____ SUPPLIED INFORMATION

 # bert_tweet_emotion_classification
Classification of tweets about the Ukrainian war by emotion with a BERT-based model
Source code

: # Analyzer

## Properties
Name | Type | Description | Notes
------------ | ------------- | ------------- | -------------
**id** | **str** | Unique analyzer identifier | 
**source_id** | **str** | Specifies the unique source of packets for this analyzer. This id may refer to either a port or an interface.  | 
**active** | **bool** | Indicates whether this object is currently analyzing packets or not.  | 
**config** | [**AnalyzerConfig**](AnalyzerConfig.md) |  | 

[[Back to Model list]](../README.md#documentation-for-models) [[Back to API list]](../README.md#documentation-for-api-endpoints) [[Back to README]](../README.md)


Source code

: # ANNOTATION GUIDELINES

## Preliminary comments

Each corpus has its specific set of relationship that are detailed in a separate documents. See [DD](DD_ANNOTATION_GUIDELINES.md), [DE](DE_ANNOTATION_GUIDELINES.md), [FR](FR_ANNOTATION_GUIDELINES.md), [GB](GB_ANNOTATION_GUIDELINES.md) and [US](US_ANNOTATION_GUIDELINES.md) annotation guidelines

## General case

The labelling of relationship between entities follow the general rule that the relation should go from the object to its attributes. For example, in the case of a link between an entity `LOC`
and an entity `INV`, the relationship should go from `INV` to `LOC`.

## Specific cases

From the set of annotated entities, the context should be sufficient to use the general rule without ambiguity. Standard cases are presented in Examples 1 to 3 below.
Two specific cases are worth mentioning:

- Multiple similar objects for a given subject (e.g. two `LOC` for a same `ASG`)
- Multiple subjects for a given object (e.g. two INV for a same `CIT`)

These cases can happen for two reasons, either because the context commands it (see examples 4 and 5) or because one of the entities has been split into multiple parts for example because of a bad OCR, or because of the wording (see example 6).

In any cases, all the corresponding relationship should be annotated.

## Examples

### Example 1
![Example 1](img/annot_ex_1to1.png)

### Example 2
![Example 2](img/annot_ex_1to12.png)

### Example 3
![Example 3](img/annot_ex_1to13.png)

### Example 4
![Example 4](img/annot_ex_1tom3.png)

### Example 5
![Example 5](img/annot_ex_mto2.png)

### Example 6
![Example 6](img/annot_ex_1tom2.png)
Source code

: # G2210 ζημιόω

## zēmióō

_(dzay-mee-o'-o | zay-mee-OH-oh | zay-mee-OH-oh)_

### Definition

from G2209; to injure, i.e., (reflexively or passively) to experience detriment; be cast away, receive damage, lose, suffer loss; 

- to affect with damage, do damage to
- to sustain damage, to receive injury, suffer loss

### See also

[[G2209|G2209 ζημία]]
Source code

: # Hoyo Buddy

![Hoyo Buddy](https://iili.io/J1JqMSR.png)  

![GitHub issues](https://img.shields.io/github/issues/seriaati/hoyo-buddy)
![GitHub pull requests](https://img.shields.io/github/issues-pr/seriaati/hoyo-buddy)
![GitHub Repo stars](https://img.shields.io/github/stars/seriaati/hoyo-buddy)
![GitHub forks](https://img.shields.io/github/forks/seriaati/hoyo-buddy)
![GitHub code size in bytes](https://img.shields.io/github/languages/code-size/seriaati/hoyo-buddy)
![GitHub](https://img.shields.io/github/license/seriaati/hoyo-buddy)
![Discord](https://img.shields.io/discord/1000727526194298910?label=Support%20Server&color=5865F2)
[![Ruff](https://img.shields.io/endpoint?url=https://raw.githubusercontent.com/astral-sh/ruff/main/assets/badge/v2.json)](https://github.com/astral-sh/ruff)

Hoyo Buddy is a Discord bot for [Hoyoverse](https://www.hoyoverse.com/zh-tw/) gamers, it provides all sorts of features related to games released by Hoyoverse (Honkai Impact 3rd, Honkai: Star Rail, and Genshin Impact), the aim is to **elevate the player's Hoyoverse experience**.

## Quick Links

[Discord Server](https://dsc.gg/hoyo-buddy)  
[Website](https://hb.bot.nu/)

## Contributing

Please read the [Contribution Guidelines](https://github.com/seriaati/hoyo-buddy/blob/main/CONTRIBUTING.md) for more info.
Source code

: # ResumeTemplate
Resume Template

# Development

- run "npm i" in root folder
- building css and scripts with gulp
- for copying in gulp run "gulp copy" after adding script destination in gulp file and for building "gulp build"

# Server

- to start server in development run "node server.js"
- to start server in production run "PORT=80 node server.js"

________

▶ [WORK REQUEST]: Collect each line of the entries that has the word "same", copying it in full.

▶ [TASK RESULT]:
- Multiple similar objects for a given subject (e.g. two `LOC` for a same `ASG`)
- Multiple subjects for a given object (e.g. two INV for a same `CIT`)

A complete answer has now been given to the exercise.